So I think it would be beneficial to provide some background before getting to the point.
Consider the following.
In a multiple choice question, each respondent take one choice.
Respondents are asked the same question every year. There is no apriori on the extent to which choice at time t is affected by the choice at t-1.
Now imagine to have a panel data recording these choices.

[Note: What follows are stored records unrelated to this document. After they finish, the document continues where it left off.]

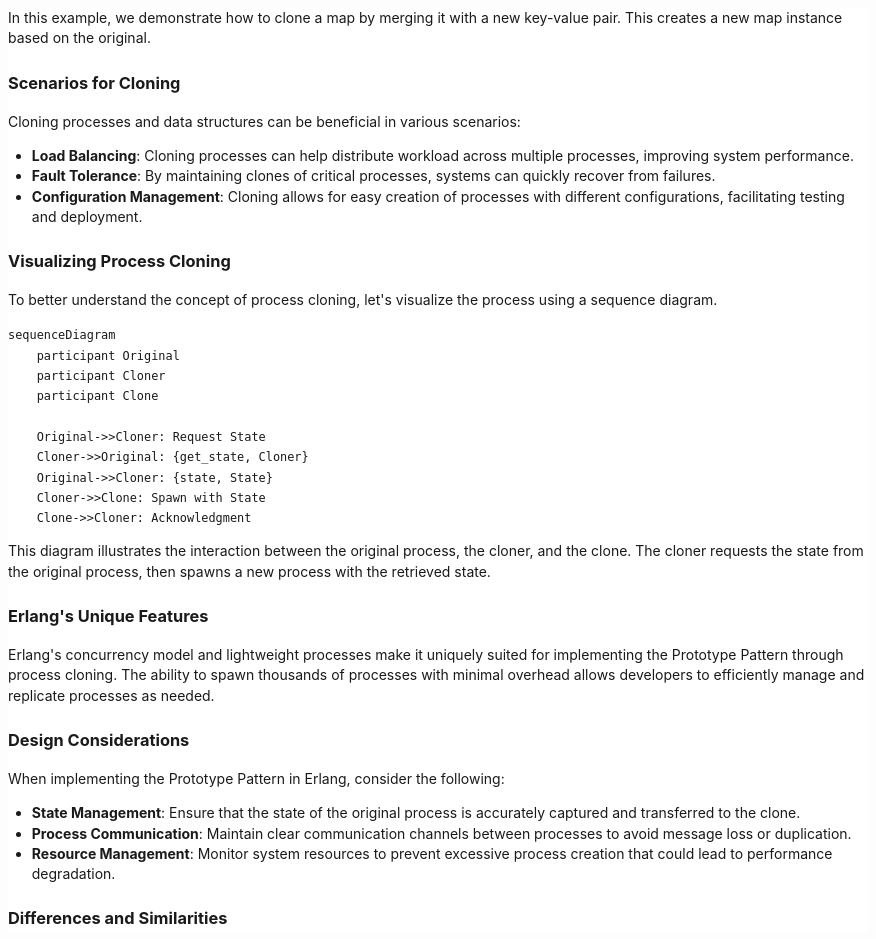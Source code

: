 In this example, we demonstrate how to clone a map by merging it with a new key-value pair. This creates a new map instance based on the original.

### Scenarios for Cloning

Cloning processes and data structures can be beneficial in various scenarios:

- **Load Balancing**: Cloning processes can help distribute workload across multiple processes, improving system performance.
- **Fault Tolerance**: By maintaining clones of critical processes, systems can quickly recover from failures.
- **Configuration Management**: Cloning allows for easy creation of processes with different configurations, facilitating testing and deployment.

### Visualizing Process Cloning

To better understand the concept of process cloning, let's visualize the process using a sequence diagram.

```mermaid
sequenceDiagram
    participant Original
    participant Cloner
    participant Clone

    Original->>Cloner: Request State
    Cloner->>Original: {get_state, Cloner}
    Original->>Cloner: {state, State}
    Cloner->>Clone: Spawn with State
    Clone->>Cloner: Acknowledgment
```

This diagram illustrates the interaction between the original process, the cloner, and the clone. The cloner requests the state from the original process, then spawns a new process with the retrieved state.

### Erlang's Unique Features

Erlang's concurrency model and lightweight processes make it uniquely suited for implementing the Prototype Pattern through process cloning. The ability to spawn thousands of processes with minimal overhead allows developers to efficiently manage and replicate processes as needed.

### Design Considerations

When implementing the Prototype Pattern in Erlang, consider the following:

- **State Management**: Ensure that the state of the original process is accurately captured and transferred to the clone.
- **Process Communication**: Maintain clear communication channels between processes to avoid message loss or duplication.
- **Resource Management**: Monitor system resources to prevent excessive process creation that could lead to performance degradation.

### Differences and Similarities
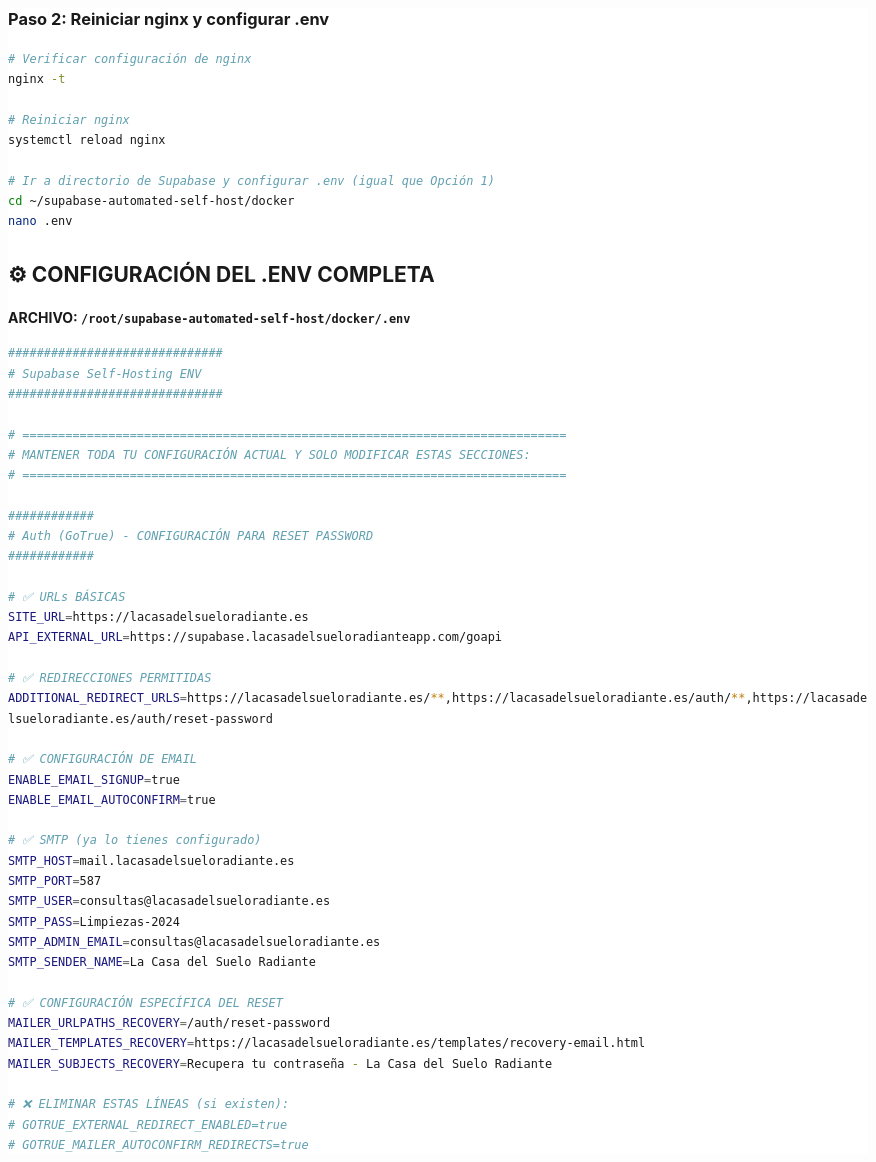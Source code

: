 ### Paso 2: Reiniciar nginx y configurar .env

```bash
# Verificar configuración de nginx
nginx -t

# Reiniciar nginx
systemctl reload nginx

# Ir a directorio de Supabase y configurar .env (igual que Opción 1)
cd ~/supabase-automated-self-host/docker
nano .env
```

## ⚙️ CONFIGURACIÓN DEL .ENV COMPLETA

**ARCHIVO: `/root/supabase-automated-self-host/docker/.env`**

```bash
##############################
# Supabase Self-Hosting ENV
##############################

# ============================================================================
# MANTENER TODA TU CONFIGURACIÓN ACTUAL Y SOLO MODIFICAR ESTAS SECCIONES:
# ============================================================================

############
# Auth (GoTrue) - CONFIGURACIÓN PARA RESET PASSWORD
############

# ✅ URLs BÁSICAS
SITE_URL=https://lacasadelsueloradiante.es
API_EXTERNAL_URL=https://supabase.lacasadelsueloradianteapp.com/goapi

# ✅ REDIRECCIONES PERMITIDAS
ADDITIONAL_REDIRECT_URLS=https://lacasadelsueloradiante.es/**,https://lacasadelsueloradiante.es/auth/**,https://lacasadelsueloradiante.es/auth/reset-password

# ✅ CONFIGURACIÓN DE EMAIL
ENABLE_EMAIL_SIGNUP=true
ENABLE_EMAIL_AUTOCONFIRM=true

# ✅ SMTP (ya lo tienes configurado)
SMTP_HOST=mail.lacasadelsueloradiante.es
SMTP_PORT=587
SMTP_USER=consultas@lacasadelsueloradiante.es
SMTP_PASS=Limpiezas-2024
SMTP_ADMIN_EMAIL=consultas@lacasadelsueloradiante.es
SMTP_SENDER_NAME=La Casa del Suelo Radiante

# ✅ CONFIGURACIÓN ESPECÍFICA DEL RESET
MAILER_URLPATHS_RECOVERY=/auth/reset-password
MAILER_TEMPLATES_RECOVERY=https://lacasadelsueloradiante.es/templates/recovery-email.html
MAILER_SUBJECTS_RECOVERY=Recupera tu contraseña - La Casa del Suelo Radiante

# ❌ ELIMINAR ESTAS LÍNEAS (si existen):
# GOTRUE_EXTERNAL_REDIRECT_ENABLED=true
# GOTRUE_MAILER_AUTOCONFIRM_REDIRECTS=true
```
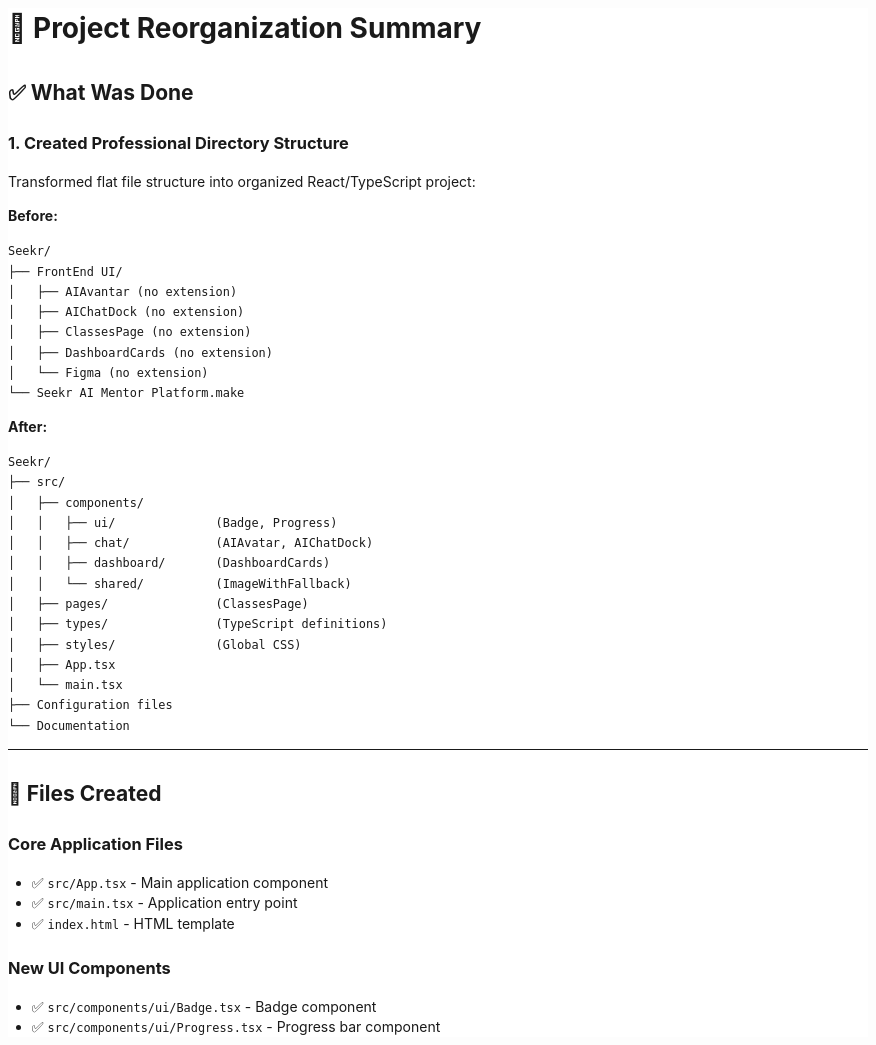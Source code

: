 # 🎯 Project Reorganization Summary

## ✅ What Was Done

### 1. **Created Professional Directory Structure**
Transformed flat file structure into organized React/TypeScript project:

**Before:**
```
Seekr/
├── FrontEnd UI/
│   ├── AIAvantar (no extension)
│   ├── AIChatDock (no extension)
│   ├── ClassesPage (no extension)
│   ├── DashboardCards (no extension)
│   └── Figma (no extension)
└── Seekr AI Mentor Platform.make
```

**After:**
```
Seekr/
├── src/
│   ├── components/
│   │   ├── ui/              (Badge, Progress)
│   │   ├── chat/            (AIAvatar, AIChatDock)
│   │   ├── dashboard/       (DashboardCards)
│   │   └── shared/          (ImageWithFallback)
│   ├── pages/               (ClassesPage)
│   ├── types/               (TypeScript definitions)
│   ├── styles/              (Global CSS)
│   ├── App.tsx
│   └── main.tsx
├── Configuration files
└── Documentation
```

---

## 📝 Files Created

### **Core Application Files**
- ✅ `src/App.tsx` - Main application component
- ✅ `src/main.tsx` - Application entry point
- ✅ `index.html` - HTML template

### **New UI Components**
- ✅ `src/components/ui/Badge.tsx` - Badge component
- ✅ `src/components/ui/Progress.tsx` - Progress bar component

The data, would look like this:
set.seed(123)
# number of observations
n <- 100
# number of possible choice
possible_choice <- letters[1:4]
# number of years
years <- 3
# individual characteristics
x1 <- runif(n * 3, 5.0, 70.5)
x2 <- sample(1:n^2, n * 3, replace = F)
# actual choice at time 1
actual_choice_year_1 <- possible_choice[sample(1:4, n, replace = T, prob = rep(1/4, 4))]
actual_choice_year_2 <- possible_choice[sample(1:4, n, replace = T, prob = c(0.4, 0.3, 0.2, 0.1))]
actual_choice_year_3 <- possible_choice[sample(1:4, n, replace = T, prob = c(0.2, 0.5, 0.2, 0.1))]
# create long dataset
df <- data.frame(choice = c(actual_choice_year_1, actual_choice_year_2, actual_choice_year_3),
x1 = x1, x2 = x2,
individual_fixed_effect = as.character(rep(1:n, years)),
time_fixed_effect = as.character(rep(1:years, each = n)),
stringsAsFactors = F)
I am new to this kind of analysis. But if I understand correctly, if I want to estimate the effects of respondents' characteristics on their choice, I may use a multinomial logit regression.
In order to take advantage of the longitudinal structure of the data, I want to include in my specification individual and time fixed effects.
To the best of my knowledge, the multinomial logit regression with fixed effects was first proposed by Chamberlain (1980, Review of Economic Studies 47: 225–238). Recently, Stata users have been provided with the routines to implement this model (femlogit).
In the vignette of the femlogit package, the author refers to the R function clogit, in the survival package.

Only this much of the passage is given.